View Full Version : Cabelas millenium gun questions.
January 25, 2001, 02:05 PM
I just got a catalogue from them sponsored by the NRA, or some such. At page 52 there is a six shooter called the Millenium, and the cowboy on the next page. To be honest I have never heard of Cabelas, and was wondering why so cheap on these guns. 199 is about 150 bucks less then I paid for my vaquero, and the 500 for the cowboy makes me sure this isn't the colt version. Are these just cheap because, or is it you get what you pay for? Oh and while I am on the subject of Cabelas, I want to as about the gun belts and holsters. If I did it right, I could get a rig from them for about 75 bucks. The cheapest rig I have ever seen before was in the 150 to 250 range. Again is this you get what you pay for, or do they have that much of a market they can sell for cheap?
January 25, 2001, 02:20 PM
There's another thread about the Millenium down the page a little bit. Basically, they are made by Uberti, who generally make good quality clones of the SAA and other Old West guns. It has a matt finish (not blued) and a brass grip frame, which accounts somewhat for its low price. If you can get past the looks, it's not a bad deal. The other pistol is also a Uberti, price is about $360. This pistol has an antiqued finish, but other than that it is the same as any other Uberti. A lot of CAS shooters shoot Uberti pistols and rifles in matches weekly and get good service from them. I personally shoot two Uberti 1875 Remingtons. Granted, they aren't as stout as a Vaquero, but they are very servicable pistols.
The leather that Cabela's sells is good for a beginner or someone on a budget. It's not tooled or made of as heavy a leather as a custom rig may be, but, again, it's servicable and a good deal for the money.
January 25, 2001, 05:54 PM
Thanks for the help. It is always good to know there is a cheaper option out there.
January 25, 2001, 08:23 PM
What you won't get is the durability, the ability to take insanely hot loads :) and the transfer bar safety.
For SASS shooting, I doubt any of that would matter. My understanding is that most of the better Italian SAAs (especially Ubertis) shoot standard-pressure .45LC accurately enough for SASS duty right out of the box.

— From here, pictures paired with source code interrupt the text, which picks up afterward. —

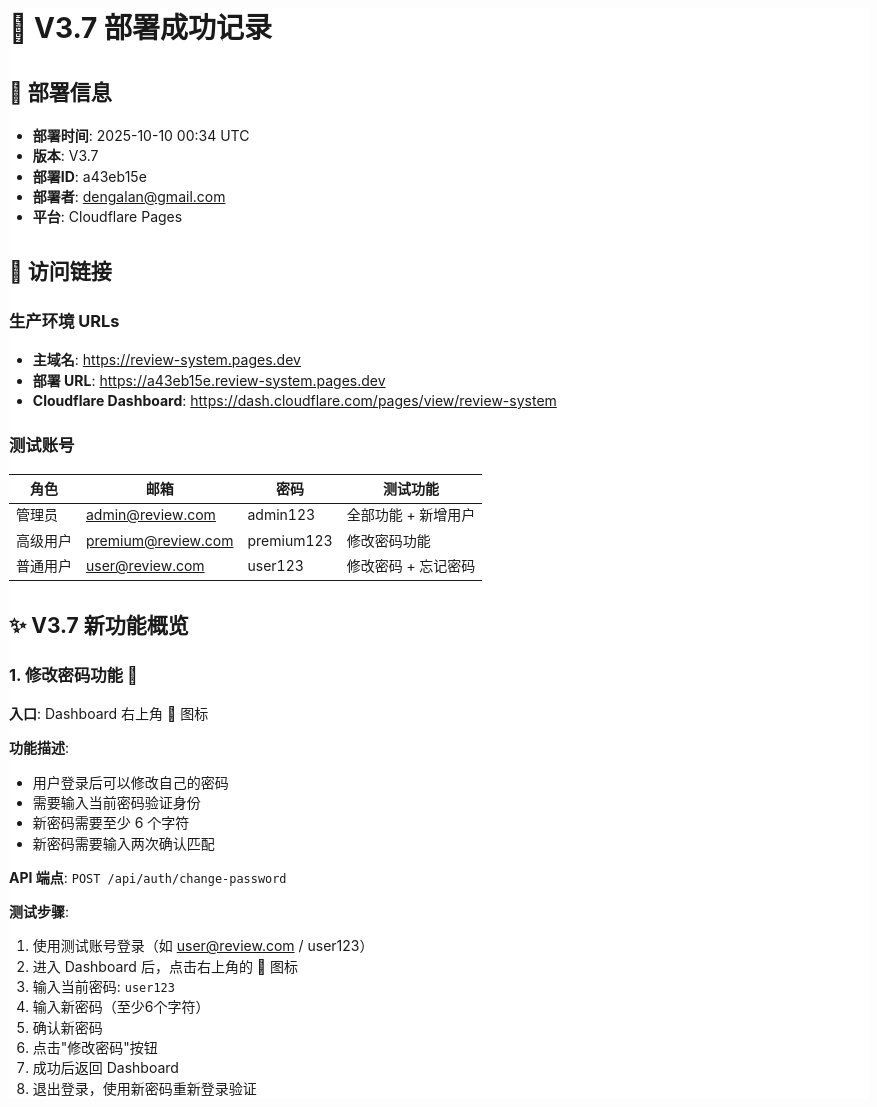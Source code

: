 # 🎉 V3.7 部署成功记录

## 📅 部署信息

- **部署时间**: 2025-10-10 00:34 UTC
- **版本**: V3.7
- **部署ID**: a43eb15e
- **部署者**: dengalan@gmail.com
- **平台**: Cloudflare Pages

## 🔗 访问链接

### 生产环境 URLs

- **主域名**: https://review-system.pages.dev
- **部署 URL**: https://a43eb15e.review-system.pages.dev
- **Cloudflare Dashboard**: https://dash.cloudflare.com/pages/view/review-system

### 测试账号

| 角色 | 邮箱 | 密码 | 测试功能 |
|------|------|------|---------|
| 管理员 | admin@review.com | admin123 | 全部功能 + 新增用户 |
| 高级用户 | premium@review.com | premium123 | 修改密码功能 |
| 普通用户 | user@review.com | user123 | 修改密码 + 忘记密码 |

## ✨ V3.7 新功能概览

### 1. 修改密码功能 🔐
**入口**: Dashboard 右上角 🔑 图标

**功能描述**:
- 用户登录后可以修改自己的密码
- 需要输入当前密码验证身份
- 新密码需要至少 6 个字符
- 新密码需要输入两次确认匹配

**API 端点**: `POST /api/auth/change-password`

**测试步骤**:
1. 使用测试账号登录（如 user@review.com / user123）
2. 进入 Dashboard 后，点击右上角的 🔑 图标
3. 输入当前密码: `user123`
4. 输入新密码（至少6个字符）
5. 确认新密码
6. 点击"修改密码"按钮
7. 成功后返回 Dashboard
8. 退出登录，使用新密码重新登录验证
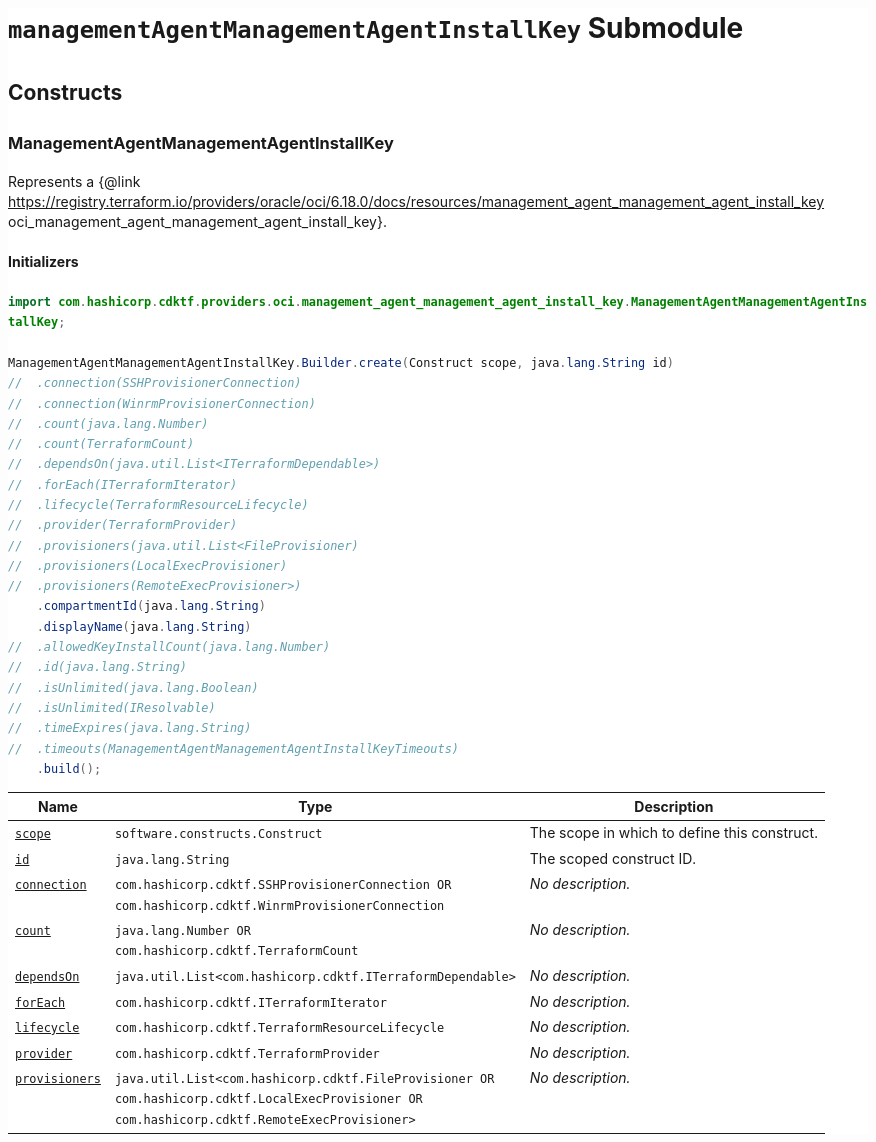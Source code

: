 # `managementAgentManagementAgentInstallKey` Submodule <a name="`managementAgentManagementAgentInstallKey` Submodule" id="rhizo-co-terraform-provider-oci.managementAgentManagementAgentInstallKey"></a>

## Constructs <a name="Constructs" id="Constructs"></a>

### ManagementAgentManagementAgentInstallKey <a name="ManagementAgentManagementAgentInstallKey" id="rhizo-co-terraform-provider-oci.managementAgentManagementAgentInstallKey.ManagementAgentManagementAgentInstallKey"></a>

Represents a {@link https://registry.terraform.io/providers/oracle/oci/6.18.0/docs/resources/management_agent_management_agent_install_key oci_management_agent_management_agent_install_key}.

#### Initializers <a name="Initializers" id="rhizo-co-terraform-provider-oci.managementAgentManagementAgentInstallKey.ManagementAgentManagementAgentInstallKey.Initializer"></a>

```java
import com.hashicorp.cdktf.providers.oci.management_agent_management_agent_install_key.ManagementAgentManagementAgentInstallKey;

ManagementAgentManagementAgentInstallKey.Builder.create(Construct scope, java.lang.String id)
//  .connection(SSHProvisionerConnection)
//  .connection(WinrmProvisionerConnection)
//  .count(java.lang.Number)
//  .count(TerraformCount)
//  .dependsOn(java.util.List<ITerraformDependable>)
//  .forEach(ITerraformIterator)
//  .lifecycle(TerraformResourceLifecycle)
//  .provider(TerraformProvider)
//  .provisioners(java.util.List<FileProvisioner)
//  .provisioners(LocalExecProvisioner)
//  .provisioners(RemoteExecProvisioner>)
    .compartmentId(java.lang.String)
    .displayName(java.lang.String)
//  .allowedKeyInstallCount(java.lang.Number)
//  .id(java.lang.String)
//  .isUnlimited(java.lang.Boolean)
//  .isUnlimited(IResolvable)
//  .timeExpires(java.lang.String)
//  .timeouts(ManagementAgentManagementAgentInstallKeyTimeouts)
    .build();
```

| **Name** | **Type** | **Description** |
| --- | --- | --- |
| <code><a href="#rhizo-co-terraform-provider-oci.managementAgentManagementAgentInstallKey.ManagementAgentManagementAgentInstallKey.Initializer.parameter.scope">scope</a></code> | <code>software.constructs.Construct</code> | The scope in which to define this construct. |
| <code><a href="#rhizo-co-terraform-provider-oci.managementAgentManagementAgentInstallKey.ManagementAgentManagementAgentInstallKey.Initializer.parameter.id">id</a></code> | <code>java.lang.String</code> | The scoped construct ID. |
| <code><a href="#rhizo-co-terraform-provider-oci.managementAgentManagementAgentInstallKey.ManagementAgentManagementAgentInstallKey.Initializer.parameter.connection">connection</a></code> | <code>com.hashicorp.cdktf.SSHProvisionerConnection OR com.hashicorp.cdktf.WinrmProvisionerConnection</code> | *No description.* |
| <code><a href="#rhizo-co-terraform-provider-oci.managementAgentManagementAgentInstallKey.ManagementAgentManagementAgentInstallKey.Initializer.parameter.count">count</a></code> | <code>java.lang.Number OR com.hashicorp.cdktf.TerraformCount</code> | *No description.* |
| <code><a href="#rhizo-co-terraform-provider-oci.managementAgentManagementAgentInstallKey.ManagementAgentManagementAgentInstallKey.Initializer.parameter.dependsOn">dependsOn</a></code> | <code>java.util.List<com.hashicorp.cdktf.ITerraformDependable></code> | *No description.* |
| <code><a href="#rhizo-co-terraform-provider-oci.managementAgentManagementAgentInstallKey.ManagementAgentManagementAgentInstallKey.Initializer.parameter.forEach">forEach</a></code> | <code>com.hashicorp.cdktf.ITerraformIterator</code> | *No description.* |
| <code><a href="#rhizo-co-terraform-provider-oci.managementAgentManagementAgentInstallKey.ManagementAgentManagementAgentInstallKey.Initializer.parameter.lifecycle">lifecycle</a></code> | <code>com.hashicorp.cdktf.TerraformResourceLifecycle</code> | *No description.* |
| <code><a href="#rhizo-co-terraform-provider-oci.managementAgentManagementAgentInstallKey.ManagementAgentManagementAgentInstallKey.Initializer.parameter.provider">provider</a></code> | <code>com.hashicorp.cdktf.TerraformProvider</code> | *No description.* |
| <code><a href="#rhizo-co-terraform-provider-oci.managementAgentManagementAgentInstallKey.ManagementAgentManagementAgentInstallKey.Initializer.parameter.provisioners">provisioners</a></code> | <code>java.util.List<com.hashicorp.cdktf.FileProvisioner OR com.hashicorp.cdktf.LocalExecProvisioner OR com.hashicorp.cdktf.RemoteExecProvisioner></code> | *No description.* |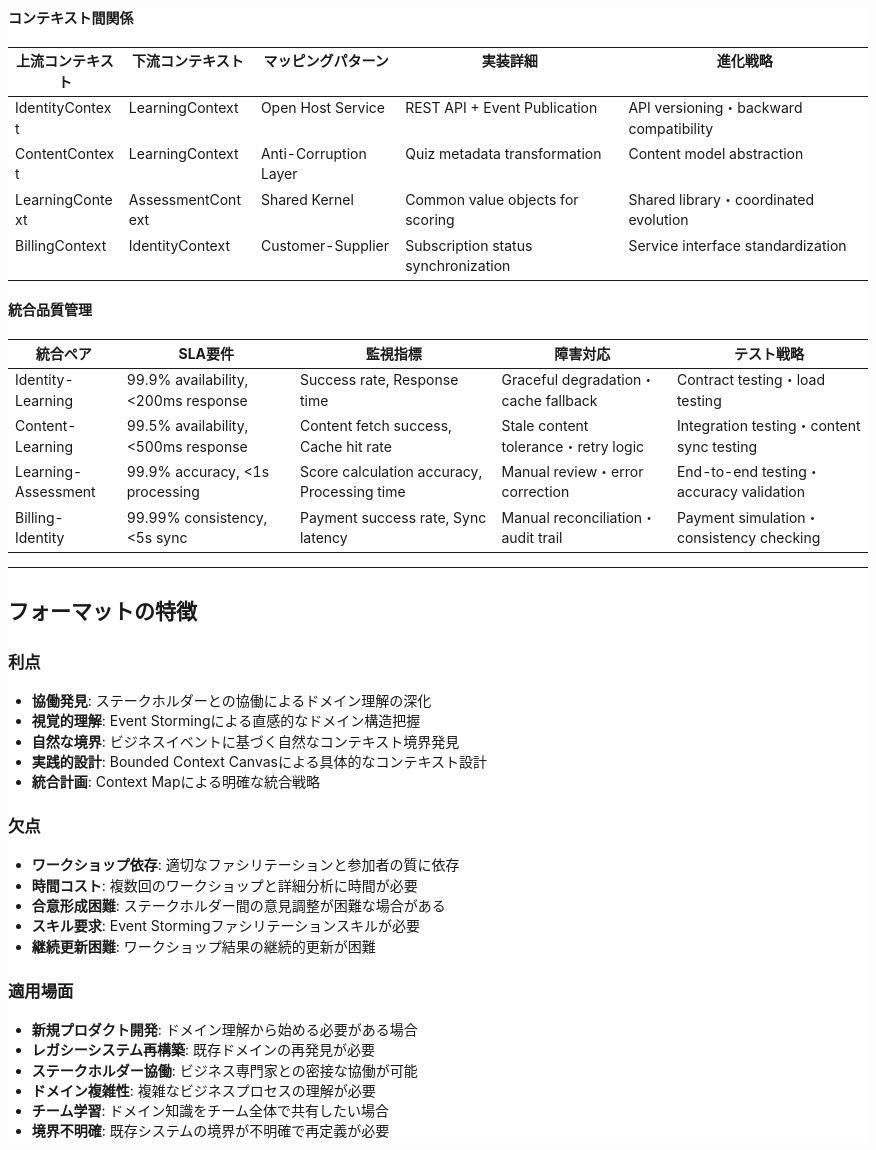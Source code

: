#### コンテキスト間関係

| 上流コンテキスト | 下流コンテキスト | マッピングパターン | 実装詳細 | 進化戦略 |
|---|---|---|---|---|
| IdentityContext | LearningContext | Open Host Service | REST API + Event Publication | API versioning・backward compatibility |
| ContentContext | LearningContext | Anti-Corruption Layer | Quiz metadata transformation | Content model abstraction |
| LearningContext | AssessmentContext | Shared Kernel | Common value objects for scoring | Shared library・coordinated evolution |
| BillingContext | IdentityContext | Customer-Supplier | Subscription status synchronization | Service interface standardization |

#### 統合品質管理

| 統合ペア | SLA要件 | 監視指標 | 障害対応 | テスト戦略 |
|---|---|---|---|---|
| Identity-Learning | 99.9% availability, <200ms response | Success rate, Response time | Graceful degradation・cache fallback | Contract testing・load testing |
| Content-Learning | 99.5% availability, <500ms response | Content fetch success, Cache hit rate | Stale content tolerance・retry logic | Integration testing・content sync testing |
| Learning-Assessment | 99.9% accuracy, <1s processing | Score calculation accuracy, Processing time | Manual review・error correction | End-to-end testing・accuracy validation |
| Billing-Identity | 99.99% consistency, <5s sync | Payment success rate, Sync latency | Manual reconciliation・audit trail | Payment simulation・consistency checking |

---

## フォーマットの特徴

### 利点

- **協働発見**: ステークホルダーとの協働によるドメイン理解の深化
- **視覚的理解**: Event Stormingによる直感的なドメイン構造把握
- **自然な境界**: ビジネスイベントに基づく自然なコンテキスト境界発見
- **実践的設計**: Bounded Context Canvasによる具体的なコンテキスト設計
- **統合計画**: Context Mapによる明確な統合戦略

### 欠点

- **ワークショップ依存**: 適切なファシリテーションと参加者の質に依存
- **時間コスト**: 複数回のワークショップと詳細分析に時間が必要
- **合意形成困難**: ステークホルダー間の意見調整が困難な場合がある
- **スキル要求**: Event Stormingファシリテーションスキルが必要
- **継続更新困難**: ワークショップ結果の継続的更新が困難

### 適用場面

- **新規プロダクト開発**: ドメイン理解から始める必要がある場合
- **レガシーシステム再構築**: 既存ドメインの再発見が必要
- **ステークホルダー協働**: ビジネス専門家との密接な協働が可能
- **ドメイン複雑性**: 複雑なビジネスプロセスの理解が必要
- **チーム学習**: ドメイン知識をチーム全体で共有したい場合
- **境界不明確**: 既存システムの境界が不明確で再定義が必要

My next gun will be a Blackhawk in .357 with mods. I expect it'll be able to handle 158grain loads pushed past 1,500fps, maybe more. In terms of muzzle energy, that puts you at the low end of .44Mag power levels, at least at the muzzle, while maintaining the flexibility of running milder .38/.38+P/.357 personal defense fodder.
.357s that hot can kill anything in California, including Black Bear and boar. I would NEVER trust an Italian SAA at those pressure levels...but then again, ballistics like that have no business being anywhere near a SASS match.